Child sexual abuse prevention programs are programs designed to lower the incidence of sexual abuse amongst those that access them. Programs can be provided to children and young people, those employed in childcare, people who would have otherwise have abused a young person, and situations where abuse can take place.

== Child sexual abuse prevention programs provided to children ==

Child sexual abuse prevention programs provided to children are said to be the most common type of primary prevention of child sexual abuse.

Child-focused, school-based sexual abuse prevention programs were first developed in the United States in the 1970s in response to growing concerns about the prevalence and effects of child sexual abuse. Studies had shown that offenders targeted children perceived as being more compliant and less likely to disclose any molestation. Such programs are now popular in America; one study suggests more children have been involved in such programs than not.
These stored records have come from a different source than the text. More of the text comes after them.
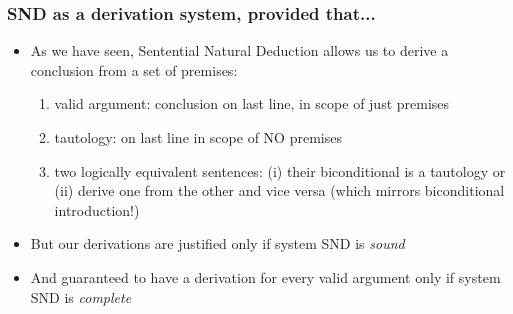 \begin{frame}
\frametitle{SND as a derivation system, provided that...}

\begin{itemize}[<+->]

\item As we have seen, Sentential Natural Deduction allows us to derive a conclusion from a set of premises:



\begin{enumerate}[1.)]

\item valid argument: conclusion on last line, in scope of just premises %

\item tautology: on last line in scope of NO premises %

\item two logically equivalent sentences: (i) their biconditional is a tautology or (ii) derive one from the other and vice versa (which mirrors biconditional introduction!)

\end{enumerate}

\item But our derivations are justified only if system SND is \textit{sound}

\item And guaranteed to have a derivation for every valid argument only if system SND is \textit{complete}




\end{itemize}
\end{frame}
Child-focused, school-based sexual abuse prevention programs aim to increase the knowledge and skills of children and to increase their confidence that they can do things to prevent abuse. Types of knowledge that programs try to improve include being able to identify abusers, potentially abusive situations, and boundary violations. Children are instructed in how to refuse approaches and invitations, break off interactions, and report abuse. It has been argued that the programs "empower" children to act against attempts at abuse by teaching that CSA is wrong and not the victim's fault, and by reinforcing children's right to say who can touch them and where. It is suggested this strategy strengthens their sense of control in a sexual conflict, confirms children's preference for harmless refusal strategies, and demonstrates that disclosing abuse can lead to getting help for both the victim and the offender. Some programs offer a safe and private context for children to talk to the teacher or trainer about incidents of abuse.